Tschetschenische Behörden haben in Tschetschenien eine Atmosphäre der Angst geschaffen. Jede kritische Bemerkung oder Handlung kann als Kritik an der tschetschenischen Führung aufgefasst werden und einer Person ihre Freiheit oder sogar ihr Leben kosten. Dies geschieht weitgehend ohne strafrechtliche Konsequenzen für die Verantwortlichen in den Behörden. Darüber hinaus berichtete die Zeitung Novaya Gazeta, dass die tschetschenische Führung eine inoffizielle Anordnung erlassen habe, um bei Anklagen wegen terrorismusbezogener Straftaten, Extremismus, Drogenbesitz und gefährlicher Fahrweise mit Todesfolge härter durchzugreifen.

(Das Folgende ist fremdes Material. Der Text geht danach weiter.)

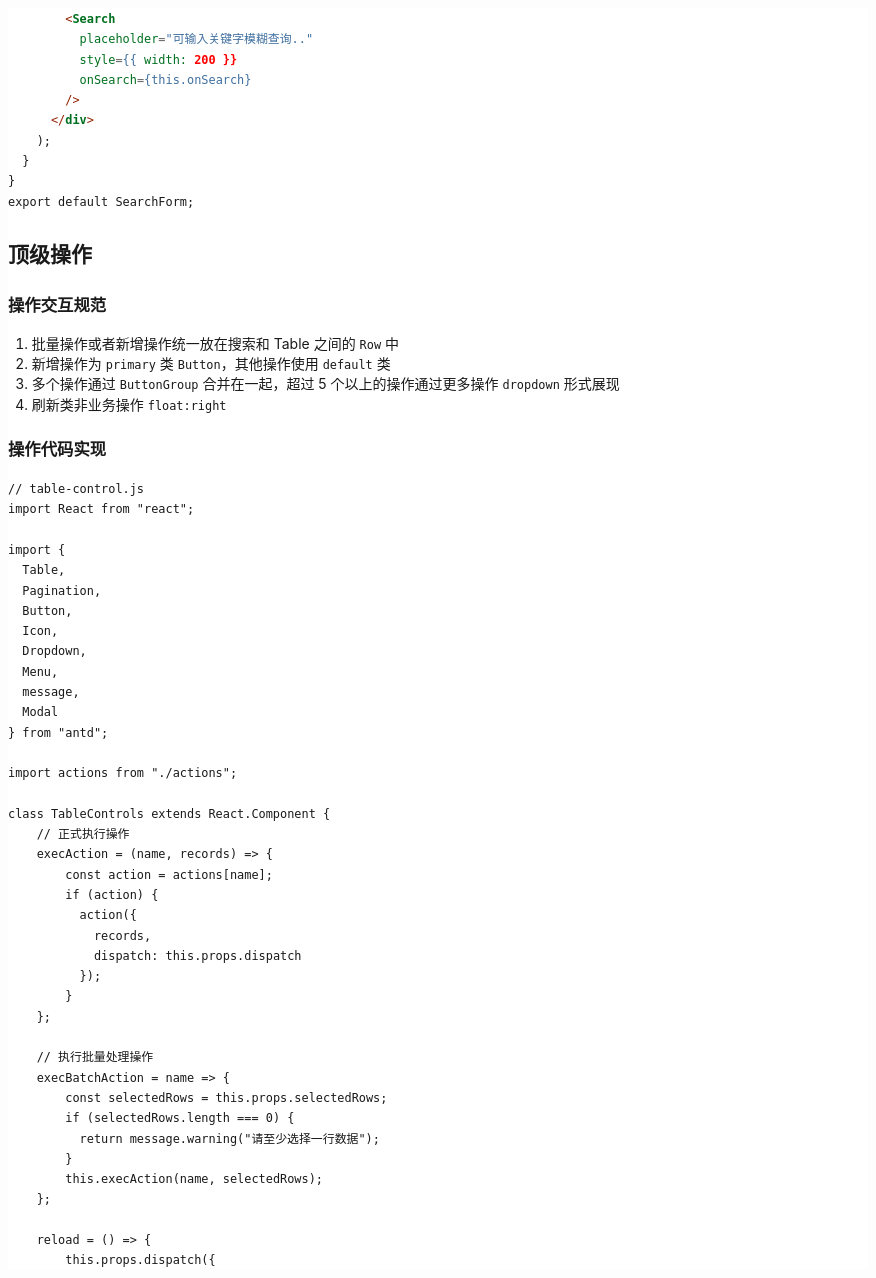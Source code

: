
 ```html
        <Search
          placeholder="可输入关键字模糊查询.."
          style={{ width: 200 }}
          onSearch={this.onSearch}
        />
      </div>
    );
  }
}
export default SearchForm;
```

## 顶级操作

### 操作交互规范

1. 批量操作或者新增操作统一放在搜索和 Table 之间的 `Row` 中
2. 新增操作为 `primary` 类 `Button`，其他操作使用 `default` 类
3. 多个操作通过 `ButtonGroup` 合并在一起，超过 5 个以上的操作通过更多操作 `dropdown` 形式展现
4. 刷新类非业务操作 `float:right`

### 操作代码实现

```html
// table-control.js
import React from "react";

import {
  Table,
  Pagination,
  Button,
  Icon,
  Dropdown,
  Menu,
  message,
  Modal
} from "antd";

import actions from "./actions";

class TableControls extends React.Component {
    // 正式执行操作
    execAction = (name, records) => {
        const action = actions[name];
        if (action) {
          action({
            records,
            dispatch: this.props.dispatch
          });
        }
    };
    
    // 执行批量处理操作
    execBatchAction = name => {
        const selectedRows = this.props.selectedRows;
        if (selectedRows.length === 0) {
          return message.warning("请至少选择一行数据");
        }
        this.execAction(name, selectedRows);
    };

    reload = () => {
        this.props.dispatch({
```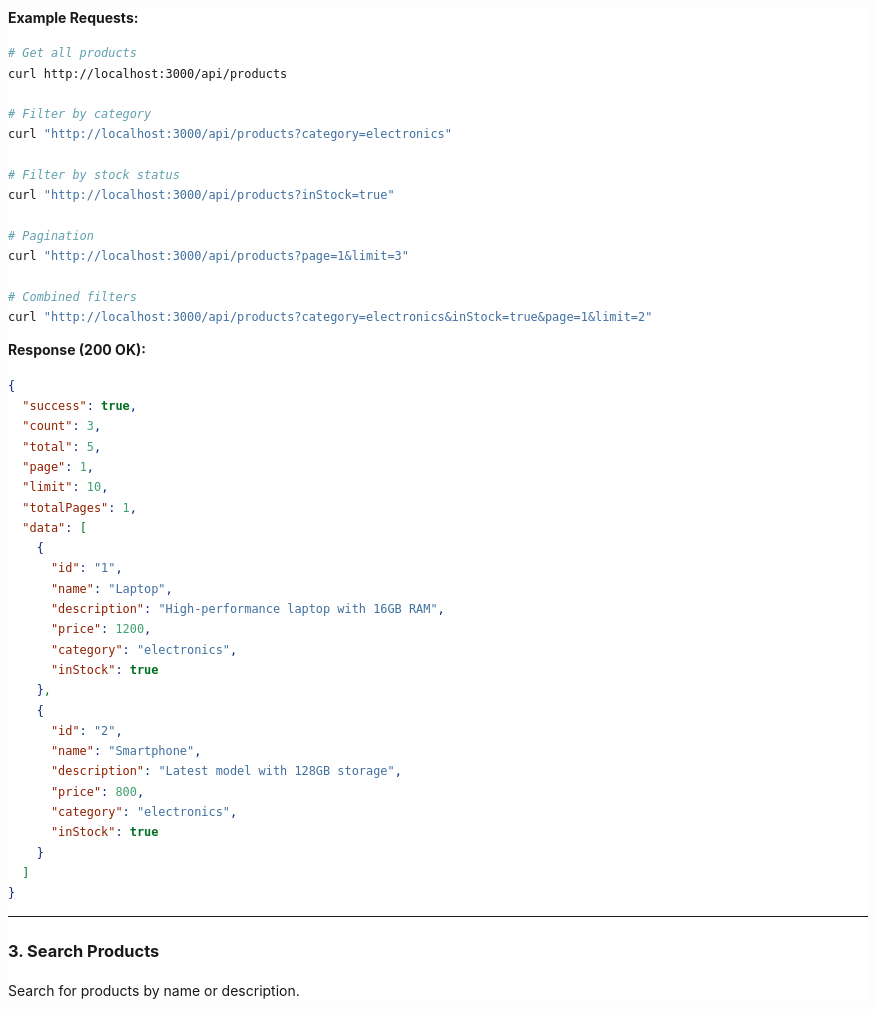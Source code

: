 **Example Requests:**
```bash
# Get all products
curl http://localhost:3000/api/products

# Filter by category
curl "http://localhost:3000/api/products?category=electronics"

# Filter by stock status
curl "http://localhost:3000/api/products?inStock=true"

# Pagination
curl "http://localhost:3000/api/products?page=1&limit=3"

# Combined filters
curl "http://localhost:3000/api/products?category=electronics&inStock=true&page=1&limit=2"
```

**Response (200 OK):**
```json
{
  "success": true,
  "count": 3,
  "total": 5,
  "page": 1,
  "limit": 10,
  "totalPages": 1,
  "data": [
    {
      "id": "1",
      "name": "Laptop",
      "description": "High-performance laptop with 16GB RAM",
      "price": 1200,
      "category": "electronics",
      "inStock": true
    },
    {
      "id": "2",
      "name": "Smartphone",
      "description": "Latest model with 128GB storage",
      "price": 800,
      "category": "electronics",
      "inStock": true
    }
  ]
}
```

---

### 3. Search Products
Search for products by name or description.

Die nach wie vor unzureichende gesundheitliche Versorgung in russischen Hafteinrichtungen wurde wiederholt von nationalen und internationalen Nichtregierungsorganisationen und zwischenstaatlichen Gremien kritisiert, unter anderem kürzlich während der 64. Sitzung des UN-Ausschusses gegen Folter. Der Europäische Gerichtshof für Menschenrechte hat mehrfach entschieden, dass die Regierungen verpflichtet sind, dafür zu sorgen, dass «Gefangene unter Bedingungen festgehalten werden, die mit der Achtung ihrer Menschenwürde vereinbar sind» und dass «ihre Gesundheit und ihr Wohlergehen auch durch die erforderliche medizinische Versorgung angemessen geschützt sind» (Kudła v. Polen, §94). Der Gerichtshof entschied ausserdem, dass je nach den Umständen des Falles ein Mangel an angemessener medizinischer Versorgung inhaftierter Personen nach Paragraf 3 («Folter») der Europäische Konvention zum Schutze der Menschenrechte und Grundfreiheiten unter die Zuständigkeit des Staates fallen kann.